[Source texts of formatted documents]
☆ ☆ ☆ ☆ ☆

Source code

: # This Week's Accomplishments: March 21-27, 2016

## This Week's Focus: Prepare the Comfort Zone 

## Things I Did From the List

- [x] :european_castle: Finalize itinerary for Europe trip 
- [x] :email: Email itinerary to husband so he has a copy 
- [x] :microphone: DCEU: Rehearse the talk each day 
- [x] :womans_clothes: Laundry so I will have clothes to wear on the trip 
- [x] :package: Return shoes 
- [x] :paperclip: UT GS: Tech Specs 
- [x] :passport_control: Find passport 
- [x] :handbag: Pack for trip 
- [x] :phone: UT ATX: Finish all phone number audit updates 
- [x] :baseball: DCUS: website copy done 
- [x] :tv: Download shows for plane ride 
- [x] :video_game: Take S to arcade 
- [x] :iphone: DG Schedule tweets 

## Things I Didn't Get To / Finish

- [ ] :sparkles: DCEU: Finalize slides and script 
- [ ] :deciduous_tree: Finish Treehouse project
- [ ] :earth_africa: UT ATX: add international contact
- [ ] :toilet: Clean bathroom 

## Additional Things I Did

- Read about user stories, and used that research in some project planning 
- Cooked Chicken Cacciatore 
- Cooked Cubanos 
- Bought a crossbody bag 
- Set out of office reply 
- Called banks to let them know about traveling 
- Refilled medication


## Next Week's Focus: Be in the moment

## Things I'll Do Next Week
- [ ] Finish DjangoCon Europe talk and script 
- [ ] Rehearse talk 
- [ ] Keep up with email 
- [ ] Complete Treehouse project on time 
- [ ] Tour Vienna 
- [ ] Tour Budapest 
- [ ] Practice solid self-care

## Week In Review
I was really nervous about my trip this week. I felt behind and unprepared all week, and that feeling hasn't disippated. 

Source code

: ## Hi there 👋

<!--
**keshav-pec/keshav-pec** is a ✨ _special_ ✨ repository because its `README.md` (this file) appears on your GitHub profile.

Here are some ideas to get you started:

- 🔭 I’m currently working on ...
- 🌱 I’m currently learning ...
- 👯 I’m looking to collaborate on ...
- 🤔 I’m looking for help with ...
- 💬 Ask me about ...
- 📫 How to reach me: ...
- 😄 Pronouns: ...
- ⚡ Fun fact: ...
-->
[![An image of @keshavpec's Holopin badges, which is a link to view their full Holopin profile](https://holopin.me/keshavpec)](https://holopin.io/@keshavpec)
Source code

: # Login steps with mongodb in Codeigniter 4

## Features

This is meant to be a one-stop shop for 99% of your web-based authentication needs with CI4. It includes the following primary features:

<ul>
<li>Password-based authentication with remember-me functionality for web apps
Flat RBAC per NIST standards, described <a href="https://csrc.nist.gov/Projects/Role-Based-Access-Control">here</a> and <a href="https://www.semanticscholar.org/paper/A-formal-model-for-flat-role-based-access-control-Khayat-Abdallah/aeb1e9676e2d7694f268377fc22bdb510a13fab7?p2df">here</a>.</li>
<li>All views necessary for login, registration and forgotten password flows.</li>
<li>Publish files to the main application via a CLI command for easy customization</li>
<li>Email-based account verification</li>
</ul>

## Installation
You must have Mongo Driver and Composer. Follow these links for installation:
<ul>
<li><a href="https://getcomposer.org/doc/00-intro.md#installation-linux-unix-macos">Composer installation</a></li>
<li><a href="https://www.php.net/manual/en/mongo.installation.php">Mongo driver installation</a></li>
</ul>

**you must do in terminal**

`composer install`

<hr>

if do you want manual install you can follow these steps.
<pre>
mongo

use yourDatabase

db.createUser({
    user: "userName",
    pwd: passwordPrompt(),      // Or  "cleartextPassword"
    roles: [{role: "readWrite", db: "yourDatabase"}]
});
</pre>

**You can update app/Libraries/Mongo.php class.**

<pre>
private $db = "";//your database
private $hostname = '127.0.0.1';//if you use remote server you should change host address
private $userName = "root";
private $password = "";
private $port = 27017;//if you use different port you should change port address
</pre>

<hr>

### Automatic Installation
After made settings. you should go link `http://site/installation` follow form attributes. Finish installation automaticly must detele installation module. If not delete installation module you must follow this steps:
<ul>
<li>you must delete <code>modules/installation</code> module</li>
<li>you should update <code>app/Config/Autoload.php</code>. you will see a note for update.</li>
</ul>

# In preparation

☆ ☆ ☆ ☆ ☆

• _What to do_
Look over the records. Copy the lines that include the word "role".

• _Task answer_
Flat RBAC per NIST standards, described <a href="https://csrc.nist.gov/Projects/Role-Based-Access-Control">here</a> and <a href="https://www.semanticscholar.org/paper/A-formal-model-for-flat-role-based-access-control-Khayat-Abdallah/aeb1e9676e2d7694f268377fc22bdb510a13fab7?p2df">here</a>.</li>
    roles: [{role: "readWrite", db: "yourDatabase"}]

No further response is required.